Question

A and B are two events such that \(\rm P(A) = \dfrac{1}{2}\), \(\rm P(B) = \dfrac{1}{3}\) and \(\rm P(A\cap B) = \dfrac{1}{4}\). The values P(A|B) and P(B|A) are:

1. \(\rm \dfrac{1}{6},\ \dfrac{1}{6}\)
2. \(\rm \dfrac{2}{3},\ \dfrac{3}{2}\)
3. \(\rm \dfrac{3}{4},\ \dfrac{1}{2}\)
4. \(\rm \dfrac{3}{4},\ \dfrac{1}{4}\)
5. None of these

Answer 1

Correct Answer - Option 3 : \(\rm \dfrac{3}{4},\ \dfrac{1}{2}\)

Concept:

If A and B are two events, then the conditional probability of A given B is defined as:
\(\rm P(A|B)=\dfrac{P(A\cap B)}{P(B)}\), when P(B) > 0.

Solution:

Given that , \(\rm P(A) = \dfrac{1}{2}\), \(\rm P(B) = \dfrac{1}{3}\) and \(\rm P(A\cap B) = \dfrac{1}{4}\).

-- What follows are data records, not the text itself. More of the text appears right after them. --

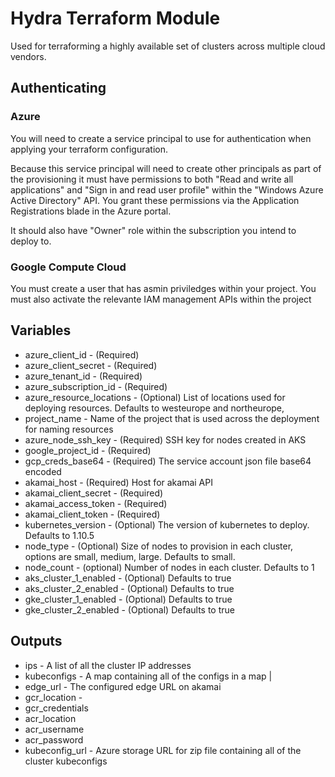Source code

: # Hydra Terraform Module

Used for terraforming a highly available set of clusters across multiple cloud vendors.

## Authenticating

### Azure

You will need to create a service principal to use for authentication when applying your terraform configuration.

Because this service principal will need to create other principals as part of the provisioning it must have permissions to both "Read and write all applications" and "Sign in and read user profile" within the "Windows Azure Active Directory" API. You grant these permissions via the Application Registrations blade in the Azure portal.

It should also have "Owner" role within the subscription you intend to deploy to.

### Google Compute Cloud

You must create a user that has asmin priviledges within your project.
You must also activate the relevante IAM management APIs within the project

## Variables

- azure_client_id - (Required) 
- azure_client_secret - (Required) 
- azure_tenant_id - (Required) 
- azure_subscription_id - (Required) 
- azure_resource_locations - (Optional) List of locations used for deploying resources. Defaults to westeurope and northeurope,
- project_name - Name of the project that is used across the deployment for naming resources
- azure_node_ssh_key - (Required) SSH key for nodes created in AKS
- google_project_id - (Required) 
- gcp_creds_base64 - (Required) The service account json file base64 encoded
- akamai_host - (Required) Host for akamai API
- akamai_client_secret - (Required) 
- akamai_access_token - (Required) 
- akamai_client_token - (Required) 
- kubernetes_version - (Optional) The version of kubernetes to deploy. Defaults to 1.10.5
- node_type - (Optional) Size of nodes to provision in each cluster, options are small, medium, large. Defaults to small.
- node_count - (optional) Number of nodes in each cluster. Defaults to 1
- aks_cluster_1_enabled - (Optional) Defaults to true
- aks_cluster_2_enabled - (Optional) Defaults to true
- gke_cluster_1_enabled - (Optional) Defaults to true
- gke_cluster_2_enabled - (Optional) Defaults to true

## Outputs

- ips - A list of all the cluster IP addresses
- kubeconfigs - A map containing all of the configs in a map |
- edge_url - The configured edge URL on akamai
- gcr_location - 
- gcr_credentials
- acr_location
- acr_username
- acr_password
- kubeconfig_url - Azure storage URL for zip file containing all of the cluster kubeconfigs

\(\rm P(A|B)=\dfrac{P(A\cap B)}{P(B)}=\dfrac{\tfrac{1}{4}}{\tfrac{1}{3}}=\dfrac{1}{4}\times\dfrac{3}{1}=\dfrac{3}{4}\).

\(\rm P(B|A)=\dfrac{P(A\cap B)}{P(A)}=\dfrac{\tfrac{1}{4}}{\tfrac{1}{2}}=\dfrac{1}{4}\times\dfrac{2}{1}=\dfrac{1}{2}\).